Findings of Concern are issued to disseminate information related to unsafe conditions that were identified as causal concerns in a casualty and could contribute to future incidents.

They are intended to educate the public and state/ local agencies about the conditions discovered so they may address the findings with an appropriate voluntary action or highlight existing applicable company policies or state/local regulations.
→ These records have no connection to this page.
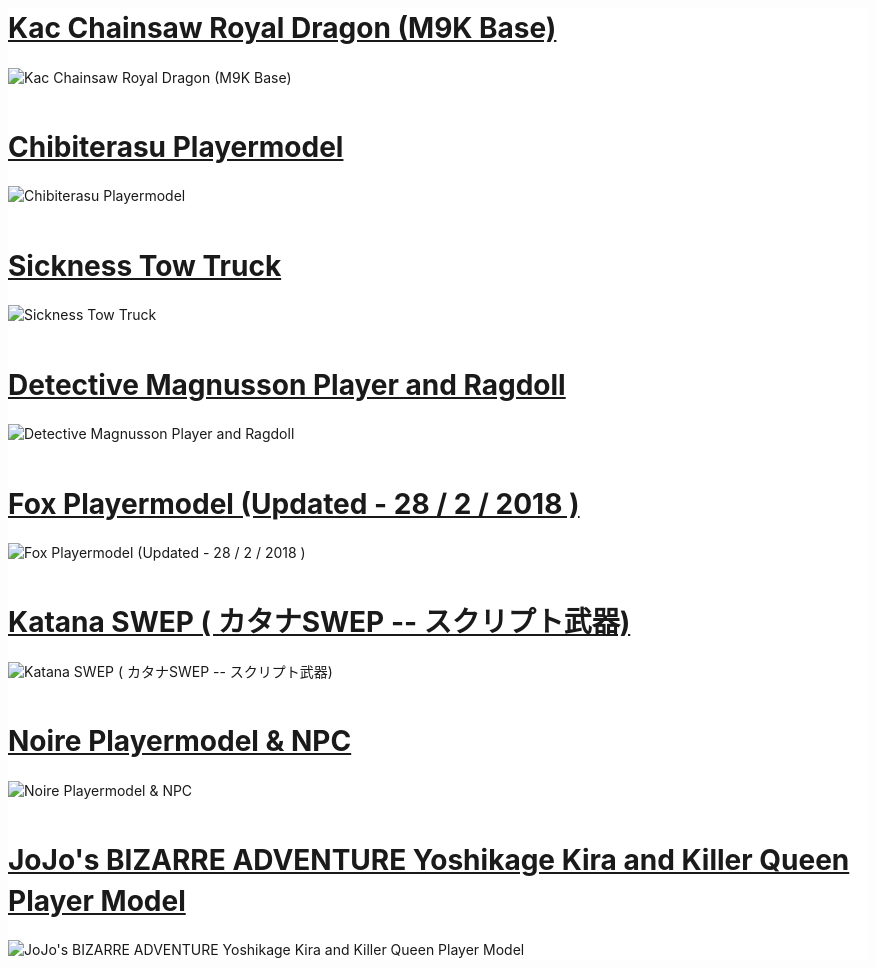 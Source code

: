 
# [Kac Chainsaw Royal Dragon (M9K Base)](https://steamcommunity.com/sharedfiles/filedetails/?id=514678747 "Kac Chainsaw Royal Dragon (M9K Base)")
![Kac Chainsaw Royal Dragon (M9K Base)](https://steamuserimages-a.akamaihd.net/ugc/433824928579316123/973AB6BC51F845EB35449B626F5AE571897E942C/?imw=268&imh=268&ima=fit&impolicy=Letterbox&imcolor=%23000000&letterbox=true")

# [Chibiterasu Playermodel](https://steamcommunity.com/sharedfiles/filedetails/?id=503568129 "Chibiterasu Playermodel")
![Chibiterasu Playermodel](https://steamuserimages-a.akamaihd.net/ugc/621848412063950705/8BBAA411727FDF7F121065C61476123418E07067/?imw=268&imh=268&ima=fit&impolicy=Letterbox&imcolor=%23000000&letterbox=true")

# [Sickness Tow Truck](https://steamcommunity.com/sharedfiles/filedetails/?id=480526823 "Sickness Tow Truck")
![Sickness Tow Truck](https://steamuserimages-a.akamaihd.net/ugc/450708155969994146/F1159BC16A380D17A85F1283396016B4CD0D3B5F/?imw=268&imh=268&ima=fit&impolicy=Letterbox&imcolor=%23000000&letterbox=true")

# [Detective Magnusson Player and Ragdoll](https://steamcommunity.com/sharedfiles/filedetails/?id=474029314 "Detective Magnusson Player and Ragdoll")
![Detective Magnusson Player and Ragdoll](https://steamuserimages-a.akamaihd.net/ugc/442826056782119116/C57F3470D39B76419EBEA2250FFA83EF0709E1EA/?imw=268&imh=268&ima=fit&impolicy=Letterbox&imcolor=%23000000&letterbox=true")

# [Fox Playermodel  (Updated - 28 / 2 / 2018 )](https://steamcommunity.com/sharedfiles/filedetails/?id=471628201 "Fox Playermodel  (Updated - 28 / 2 / 2018 )")
![Fox Playermodel  (Updated - 28 / 2 / 2018 )](https://steamuserimages-a.akamaihd.net/ugc/914666100546964759/59F449560613D3F4AE64AC5EFF5F1E031165A29F/?imw=268&imh=268&ima=fit&impolicy=Letterbox&imcolor=%23000000&letterbox=true")

# [Katana SWEP ( カタナSWEP -- スクリプト武器)](https://steamcommunity.com/sharedfiles/filedetails/?id=467523611 "Katana SWEP ( カタナSWEP -- スクリプト武器)")
![Katana SWEP ( カタナSWEP -- スクリプト武器)](https://steamuserimages-a.akamaihd.net/ugc/29619710677434472/B73FD669EDAD6B42C11C7E43FA0608F6D7C6CBFC/?imw=268&imh=268&ima=fit&impolicy=Letterbox&imcolor=%23000000&letterbox=true")

# [Noire Playermodel & NPC](https://steamcommunity.com/sharedfiles/filedetails/?id=453678096 "Noire Playermodel & NPC")
![Noire Playermodel & NPC](https://steamuserimages-a.akamaihd.net/ugc/536272940041430374/7D99D136E12A580108DD81C2425FFE88DA6D723A/?imw=268&imh=268&ima=fit&impolicy=Letterbox&imcolor=%23000000&letterbox=true")

# [JoJo's BIZARRE ADVENTURE Yoshikage Kira and Killer Queen Player Model](https://steamcommunity.com/sharedfiles/filedetails/?id=450524180 "JoJo's BIZARRE ADVENTURE Yoshikage Kira and Killer Queen Player Model")
![JoJo's BIZARRE ADVENTURE Yoshikage Kira and Killer Queen Player Model](https://steamuserimages-a.akamaihd.net/ugc/540776092000596207/D278F75851D0C764E86094E447E0CF4859470827/?imw=268&imh=268&ima=fit&impolicy=Letterbox&imcolor=%23000000&letterbox=true")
With respect to this incident, USCG investigators identified several prudent measures to be implemented on vessels in similar service to mitigate risks.

The incident

While arriving port in evening twilight hours, a high speed catamaran passenger ferry allided with a rock jetty at over 30 knots. Fifteen passengers were injured and almost half a million dollars in damages occurred.

Probable causes

  • The Mate had not served aboard this High Speed Craft (HSC) in ten months, and was unfamiliar with the operation of the vessel’s spotlight. During the return transit, he located one navigational marker as the vessel approached a course alteration point, and the Master requested that he use the spotlight to locate another navigation aid. The Mate then had difficulty operating the spotlight control switches and the Master diverted his attention to help the Mate. Once they turned the light “on”, the Master and the Mate failed to see the navigational markers, missed their turn and subsequently struck the jetty.
  • The vessel did have an ECDIS, but the Master utilized the radar system instead and mistook several radar targets as channel markers. The Master mistakenly made the assumption that the vessel was where it should be along its course trackline.
  • Upon review, this vessel’s HSC Operations Manual did not include the suggested provisions for crew refresher training for operators contained within Navigation and Vessel Inspection Circular (NVIC) 5-01, CH-1, 'Change to NVIC 5-01, Guidance For Enhancing The Operational Safety Of Domestic High-Speed Vessels,' nor was the Mate provided refresher training upon his return to the vessel.

Findings of concern

USCG investigators have identified the following prudent measures to be implemented on vessels in similar service to mitigate the risks associated with the above identified contributing factors:

  • Vessel owners/operators are strongly encouraged to periodically re-assess risks of their operations. These risks, once considered and mitigated, should be reflected within their operations manual. If vessel operations are found not to align with the operations manual, the vessel may be considered operating outside of the certificate of inspection (COI). Owners/operators that desire to modify their operations and operations manuals should contact their local Officer in Charge, Marine Inspection (OCMI).
  • Vessel owners/operators are reminded that risks include, as in this incident, identifying familiarization gaps and providing training to not only the master, but all crew members when returning from extended absences or on a reoccurring basis (e.g. seasonal, annual, bi-annual).
  • Marine Inspectors are strongly encouraged to review Operations Manuals for alignment with NVIC 5-01, CH-1, during inspections to ensure vessels continue to operate in accordance with routes permitted and conditions of operations permitted on the COI. These conditions of operations include training for crew members and discussion with the operators of changes in operations since the previous COI issuance to ensure that the operations and operations manuals are aligned.